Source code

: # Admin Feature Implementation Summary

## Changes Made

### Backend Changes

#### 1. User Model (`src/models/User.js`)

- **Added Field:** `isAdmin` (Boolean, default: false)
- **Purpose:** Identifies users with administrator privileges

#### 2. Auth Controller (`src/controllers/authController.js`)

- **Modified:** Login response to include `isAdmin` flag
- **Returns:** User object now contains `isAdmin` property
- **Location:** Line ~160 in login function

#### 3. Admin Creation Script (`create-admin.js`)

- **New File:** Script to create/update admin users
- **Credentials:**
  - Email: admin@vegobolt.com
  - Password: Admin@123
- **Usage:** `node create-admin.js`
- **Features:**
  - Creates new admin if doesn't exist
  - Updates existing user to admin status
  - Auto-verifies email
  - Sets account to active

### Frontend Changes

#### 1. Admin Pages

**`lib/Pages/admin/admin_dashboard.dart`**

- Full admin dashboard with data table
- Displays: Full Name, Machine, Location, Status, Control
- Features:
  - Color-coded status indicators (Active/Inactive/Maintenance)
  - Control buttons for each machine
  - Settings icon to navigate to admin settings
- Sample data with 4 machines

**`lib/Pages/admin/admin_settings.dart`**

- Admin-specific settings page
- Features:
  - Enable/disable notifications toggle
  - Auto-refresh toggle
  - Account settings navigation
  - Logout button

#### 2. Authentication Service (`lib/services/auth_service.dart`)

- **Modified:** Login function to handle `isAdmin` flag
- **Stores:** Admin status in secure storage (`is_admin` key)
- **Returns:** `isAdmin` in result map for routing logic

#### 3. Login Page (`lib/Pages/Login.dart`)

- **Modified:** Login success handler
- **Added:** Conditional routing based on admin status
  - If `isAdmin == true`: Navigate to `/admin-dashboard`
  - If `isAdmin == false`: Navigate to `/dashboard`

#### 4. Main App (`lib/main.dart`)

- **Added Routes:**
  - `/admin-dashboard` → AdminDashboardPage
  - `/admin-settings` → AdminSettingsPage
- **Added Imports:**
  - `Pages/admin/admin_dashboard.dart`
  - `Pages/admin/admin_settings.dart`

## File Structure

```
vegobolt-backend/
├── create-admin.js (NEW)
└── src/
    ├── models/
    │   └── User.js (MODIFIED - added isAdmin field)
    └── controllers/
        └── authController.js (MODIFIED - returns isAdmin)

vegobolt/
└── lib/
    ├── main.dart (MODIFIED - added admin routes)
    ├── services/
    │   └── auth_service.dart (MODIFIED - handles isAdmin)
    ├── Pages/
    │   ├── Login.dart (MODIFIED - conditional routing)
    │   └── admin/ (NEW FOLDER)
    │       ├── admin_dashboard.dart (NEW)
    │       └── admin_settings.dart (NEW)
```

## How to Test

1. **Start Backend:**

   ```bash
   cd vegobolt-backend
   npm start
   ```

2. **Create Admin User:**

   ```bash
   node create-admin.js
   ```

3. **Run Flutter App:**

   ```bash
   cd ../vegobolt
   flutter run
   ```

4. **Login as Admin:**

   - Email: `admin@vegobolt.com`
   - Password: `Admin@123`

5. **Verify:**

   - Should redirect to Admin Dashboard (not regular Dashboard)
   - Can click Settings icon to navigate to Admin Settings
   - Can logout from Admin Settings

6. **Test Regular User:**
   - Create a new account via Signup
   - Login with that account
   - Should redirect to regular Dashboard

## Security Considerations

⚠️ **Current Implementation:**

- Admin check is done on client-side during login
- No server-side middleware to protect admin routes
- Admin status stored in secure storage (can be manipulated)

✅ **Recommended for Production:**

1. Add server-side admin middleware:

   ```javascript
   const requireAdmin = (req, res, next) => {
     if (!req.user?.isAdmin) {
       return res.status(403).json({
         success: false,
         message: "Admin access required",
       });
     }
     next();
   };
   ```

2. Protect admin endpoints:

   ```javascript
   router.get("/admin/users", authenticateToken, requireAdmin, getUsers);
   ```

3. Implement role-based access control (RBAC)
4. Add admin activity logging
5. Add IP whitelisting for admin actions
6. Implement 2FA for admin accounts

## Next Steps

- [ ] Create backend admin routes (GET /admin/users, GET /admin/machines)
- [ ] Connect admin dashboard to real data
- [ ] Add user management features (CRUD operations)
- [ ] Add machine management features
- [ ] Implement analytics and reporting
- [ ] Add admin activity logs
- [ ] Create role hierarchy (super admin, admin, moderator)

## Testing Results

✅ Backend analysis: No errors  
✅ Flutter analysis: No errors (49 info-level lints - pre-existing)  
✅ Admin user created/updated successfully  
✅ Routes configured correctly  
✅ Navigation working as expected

◆ What you should do
For the records above, state the number of lines that contain "File", and provide nothing further.

◆ Task response
2